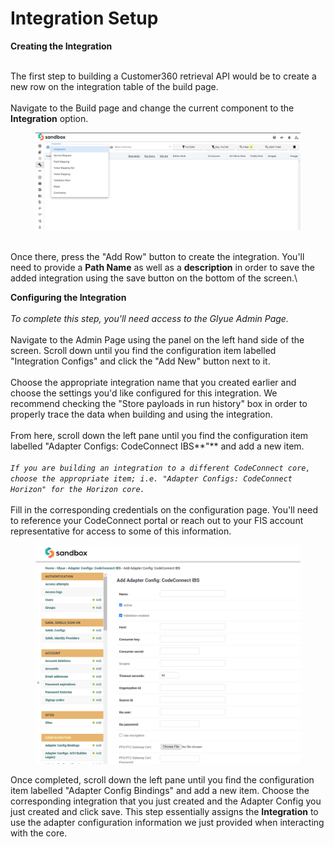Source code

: # Integration Setup

**Creating the Integration**

\
The first step to building a Customer360 retrieval API would be to create a new row on the integration table of the build page.\
\
Navigate to the Build page and change the current component to the **Integration** option.

<figure><img src="../../.gitbook/assets/image (5) (1).png" alt=""><figcaption></figcaption></figure>

\
Once there, press the "Add Row" button to create the integration. You'll need to provide a **Path Name** as well as a **description** in order to save the added integration using the save button on the bottom of the screen.\


**Configuring the Integration**\
\
_To complete this step, you'll need access to the Glyue Admin Page._\
\
Navigate to the Admin Page using the panel on the left hand side of the screen. Scroll down until you find the configuration item labelled "Integration Configs" and click the "Add New" button next to it.\
\
Choose the appropriate integration name that you created earlier and choose the settings you'd like configured for this integration. We recommend checking the "Store payloads in run history" box in order to properly trace the data when building and using the integration.\
\
From here, scroll down the left pane until you find the configuration item labelled "Adapter Configs: CodeConnect IBS**"** and add a new item. \
\
_`If you are building an integration to a different CodeConnect core, choose the appropriate item; i.e. "Adapter Configs: CodeConnect Horizon" for the Horizon core.`_\
\
Fill in the corresponding credentials on the configuration page. You'll need to reference your CodeConnect portal or reach out to your FIS account representative for access to some of this information.

<figure><img src="../../.gitbook/assets/image (14) (1).png" alt=""><figcaption></figcaption></figure>

Once completed, scroll down the left pane until you find the configuration item labelled "Adapter Config Bindings" and add a new item. Choose the corresponding integration that you just created and the Adapter Config you just created and click save. This step essentially assigns the **Integration** to use the adapter configuration information we just provided when interacting with the core.
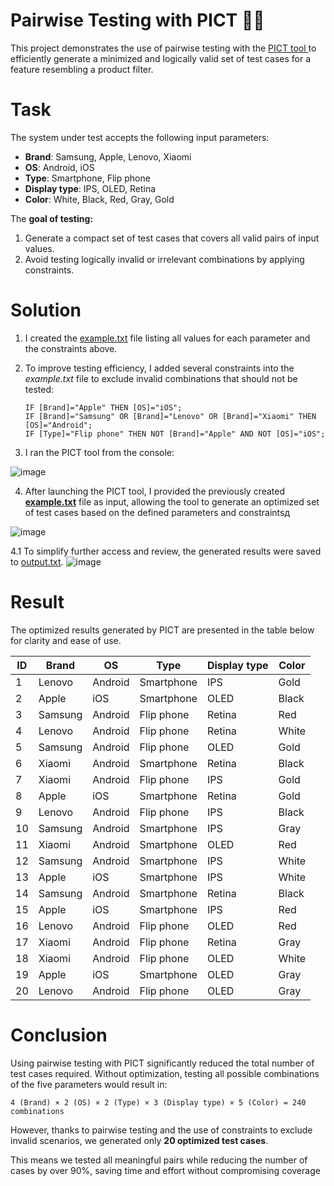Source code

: # Pairwise Testing with PICT 🧩✨
This project demonstrates the use of pairwise testing with the <a href="https://github.com/microsoft/pict" target="_blank">PICT tool </a> to efficiently generate a minimized and logically valid set of test cases for a feature resembling a product filter.

# Task
The system under test accepts the following input parameters:
- **Brand**: Samsung, Apple, Lenovo, Xiaomi
- **OS**: Android, iOS
- **Type**: Smartphone, Flip phone
- **Display type**: IPS, OLED, Retina
- **Color**: White, Black, Red, Gray, Gold

The **goal of testing:** 
1. Generate a compact set of test cases that covers all valid pairs of input values.
2. Avoid testing logically invalid or irrelevant combinations by applying constraints.

# Solution

1. I created the <a href="https://github.com/nshubina/Portfolio/blob/cf1616c7d073a48da7526c92ffd5ddafa1bdc9b2/Test%20Design/Pairwise/Work%20with%20PICT/example.txt" targget="_blank">example.txt</a> file listing all values for each parameter and the constraints above.

2. To improve testing efficiency, I added several constraints into the *example.txt* file to exclude invalid combinations that should not be tested:

    `IF [Brand]="Apple" THEN [OS]="iOS";`<br>
    `IF [Brand]="Samsung" OR [Brand]="Lenovo" OR [Brand]="Xiaomi" THEN [OS]="Android";`<br>
    `IF [Type]="Flip phone" THEN NOT [Brand]="Apple" AND NOT [OS]="iOS";`

3. I ran the PICT tool from the console:

![image](https://github.com/user-attachments/assets/29fd5d9e-5d53-4c29-b919-0caf1b939273)

4. After launching the PICT tool, I provided the previously created <a href="https://github.com/nshubina/Portfolio/blob/cf1616c7d073a48da7526c92ffd5ddafa1bdc9b2/Test%20Design/Pairwise/Work%20with%20PICT/example.txt" targget="_blank">**example.txt**</a> file as input, allowing the tool to generate an optimized set of test cases based on the defined parameters and constraintsд

![image](https://github.com/user-attachments/assets/7821b98c-30e6-4f63-89db-92e568da82fc)

4.1 To simplify further access and review, the generated results were saved to <a href="https://github.com/nshubina/Portfolio/blob/89b245ab0c832910766c1f0f38b97957e28de00c/Test%20Design/Pairwise/Work%20with%20PICT/output.txt" target="_blank">output.txt</a>.
![image](https://github.com/user-attachments/assets/cdfe86e1-fa82-4162-886c-46bbff7adeee)

# Result
The optimized results generated by PICT are presented in the table below for clarity and ease of use.

| ID | Brand  | OS      | Type         | Display type | Color |
|----|--------|---------|--------------|---------------|--------|
| 1  | Lenovo | Android | Smartphone   | IPS           | Gold   |
| 2  | Apple  | iOS     | Smartphone   | OLED          | Black  |
| 3  | Samsung| Android | Flip phone   | Retina        | Red    |
| 4  | Lenovo | Android | Flip phone   | Retina        | White  |
| 5  | Samsung| Android | Flip phone   | OLED          | Gold   |
| 6  | Xiaomi | Android | Smartphone   | Retina        | Black  |
| 7  | Xiaomi | Android | Flip phone   | IPS           | Gold   |
| 8  | Apple  | iOS     | Smartphone   | Retina        | Gold   |
| 9  | Lenovo | Android | Flip phone   | IPS           | Black  |
| 10 | Samsung| Android | Smartphone   | IPS           | Gray   |
| 11 | Xiaomi | Android | Smartphone   | OLED          | Red    |
| 12 | Samsung| Android | Smartphone   | IPS           | White  |
| 13 | Apple  | iOS     | Smartphone   | IPS           | White  |
| 14 | Samsung| Android | Smartphone   | Retina        | Black  |
| 15 | Apple  | iOS     | Smartphone   | IPS           | Red    |
| 16 | Lenovo | Android | Flip phone   | OLED          | Red    |
| 17 | Xiaomi | Android | Flip phone   | Retina        | Gray   |
| 18 | Xiaomi | Android | Flip phone   | OLED          | White  |
| 19 | Apple  | iOS     | Smartphone   | OLED          | Gray   |
| 20 | Lenovo | Android | Flip phone   | OLED          | Gray   |

# Conclusion
Using pairwise testing with PICT significantly reduced the total number of test cases required. Without optimization, testing all possible combinations of the five parameters would result in:

    4 (Brand) × 2 (OS) × 2 (Type) × 3 (Display type) × 5 (Color) = 240 combinations

However, thanks to pairwise testing and the use of constraints to exclude invalid scenarios, we generated only **20 optimized test cases**.

This means we tested all meaningful pairs while reducing the number of cases by over 90%, saving time and effort without compromising coverage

___

■ **Exercise aim**: Everything in the records above should be printed exactly, apart from the pictures.

■ **Answer box**:
Source code

: # Integration Setup

**Creating the Integration**

\
The first step to building a Customer360 retrieval API would be to create a new row on the integration table of the build page.\
\
Navigate to the Build page and change the current component to the **Integration** option.

<figure><img src="../../.gitbook/assets/image (5) (1).png" alt=""><figcaption></figcaption></figure>

\
Once there, press the "Add Row" button to create the integration. You'll need to provide a **Path Name** as well as a **description** in order to save the added integration using the save button on the bottom of the screen.\


**Configuring the Integration**\
\
_To complete this step, you'll need access to the Glyue Admin Page._\
\
Navigate to the Admin Page using the panel on the left hand side of the screen. Scroll down until you find the configuration item labelled "Integration Configs" and click the "Add New" button next to it.\
\
Choose the appropriate integration name that you created earlier and choose the settings you'd like configured for this integration. We recommend checking the "Store payloads in run history" box in order to properly trace the data when building and using the integration.\
\
From here, scroll down the left pane until you find the configuration item labelled "Adapter Configs: CodeConnect IBS**"** and add a new item. \
\
_`If you are building an integration to a different CodeConnect core, choose the appropriate item; i.e. "Adapter Configs: CodeConnect Horizon" for the Horizon core.`_\
\
Fill in the corresponding credentials on the configuration page. You'll need to reference your CodeConnect portal or reach out to your FIS account representative for access to some of this information.

<figure><img src="../../.gitbook/assets/image (14) (1).png" alt=""><figcaption></figcaption></figure>

Once completed, scroll down the left pane until you find the configuration item labelled "Adapter Config Bindings" and add a new item. Choose the corresponding integration that you just created and the Adapter Config you just created and click save. This step essentially assigns the **Integration** to use the adapter configuration information we just provided when interacting with the core.
Source code

: # Pairwise Testing with PICT 🧩✨
This project demonstrates the use of pairwise testing with the <a href="https://github.com/microsoft/pict" target="_blank">PICT tool </a> to efficiently generate a minimized and logically valid set of test cases for a feature resembling a product filter.

# Task
The system under test accepts the following input parameters:
- **Brand**: Samsung, Apple, Lenovo, Xiaomi
- **OS**: Android, iOS
- **Type**: Smartphone, Flip phone
- **Display type**: IPS, OLED, Retina
- **Color**: White, Black, Red, Gray, Gold

The **goal of testing:** 
1. Generate a compact set of test cases that covers all valid pairs of input values.
2. Avoid testing logically invalid or irrelevant combinations by applying constraints.

# Solution

1. I created the <a href="https://github.com/nshubina/Portfolio/blob/cf1616c7d073a48da7526c92ffd5ddafa1bdc9b2/Test%20Design/Pairwise/Work%20with%20PICT/example.txt" targget="_blank">example.txt</a> file listing all values for each parameter and the constraints above.

2. To improve testing efficiency, I added several constraints into the *example.txt* file to exclude invalid combinations that should not be tested:

    `IF [Brand]="Apple" THEN [OS]="iOS";`<br>
    `IF [Brand]="Samsung" OR [Brand]="Lenovo" OR [Brand]="Xiaomi" THEN [OS]="Android";`<br>
    `IF [Type]="Flip phone" THEN NOT [Brand]="Apple" AND NOT [OS]="iOS";`

3. I ran the PICT tool from the console:

![image](https://github.com/user-attachments/assets/29fd5d9e-5d53-4c29-b919-0caf1b939273)

4. After launching the PICT tool, I provided the previously created <a href="https://github.com/nshubina/Portfolio/blob/cf1616c7d073a48da7526c92ffd5ddafa1bdc9b2/Test%20Design/Pairwise/Work%20with%20PICT/example.txt" targget="_blank">**example.txt**</a> file as input, allowing the tool to generate an optimized set of test cases based on the defined parameters and constraintsд

![image](https://github.com/user-attachments/assets/7821b98c-30e6-4f63-89db-92e568da82fc)

4.1 To simplify further access and review, the generated results were saved to <a href="https://github.com/nshubina/Portfolio/blob/89b245ab0c832910766c1f0f38b97957e28de00c/Test%20Design/Pairwise/Work%20with%20PICT/output.txt" target="_blank">output.txt</a>.
![image](https://github.com/user-attachments/assets/cdfe86e1-fa82-4162-886c-46bbff7adeee)

# Result
The optimized results generated by PICT are presented in the table below for clarity and ease of use.

| ID | Brand  | OS      | Type         | Display type | Color |
|----|--------|---------|--------------|---------------|--------|
| 1  | Lenovo | Android | Smartphone   | IPS           | Gold   |
| 2  | Apple  | iOS     | Smartphone   | OLED          | Black  |
| 3  | Samsung| Android | Flip phone   | Retina        | Red    |
| 4  | Lenovo | Android | Flip phone   | Retina        | White  |
| 5  | Samsung| Android | Flip phone   | OLED          | Gold   |
| 6  | Xiaomi | Android | Smartphone   | Retina        | Black  |
| 7  | Xiaomi | Android | Flip phone   | IPS           | Gold   |
| 8  | Apple  | iOS     | Smartphone   | Retina        | Gold   |
| 9  | Lenovo | Android | Flip phone   | IPS           | Black  |
| 10 | Samsung| Android | Smartphone   | IPS           | Gray   |
| 11 | Xiaomi | Android | Smartphone   | OLED          | Red    |
| 12 | Samsung| Android | Smartphone   | IPS           | White  |
| 13 | Apple  | iOS     | Smartphone   | IPS           | White  |
| 14 | Samsung| Android | Smartphone   | Retina        | Black  |
| 15 | Apple  | iOS     | Smartphone   | IPS           | Red    |
| 16 | Lenovo | Android | Flip phone   | OLED          | Red    |
| 17 | Xiaomi | Android | Flip phone   | Retina        | Gray   |
| 18 | Xiaomi | Android | Flip phone   | OLED          | White  |
| 19 | Apple  | iOS     | Smartphone   | OLED          | Gray   |
| 20 | Lenovo | Android | Flip phone   | OLED          | Gray   |

# Conclusion
Using pairwise testing with PICT significantly reduced the total number of test cases required. Without optimization, testing all possible combinations of the five parameters would result in:

    4 (Brand) × 2 (OS) × 2 (Type) × 3 (Display type) × 5 (Color) = 240 combinations

However, thanks to pairwise testing and the use of constraints to exclude invalid scenarios, we generated only **20 optimized test cases**.

This means we tested all meaningful pairs while reducing the number of cases by over 90%, saving time and effort without compromising coverage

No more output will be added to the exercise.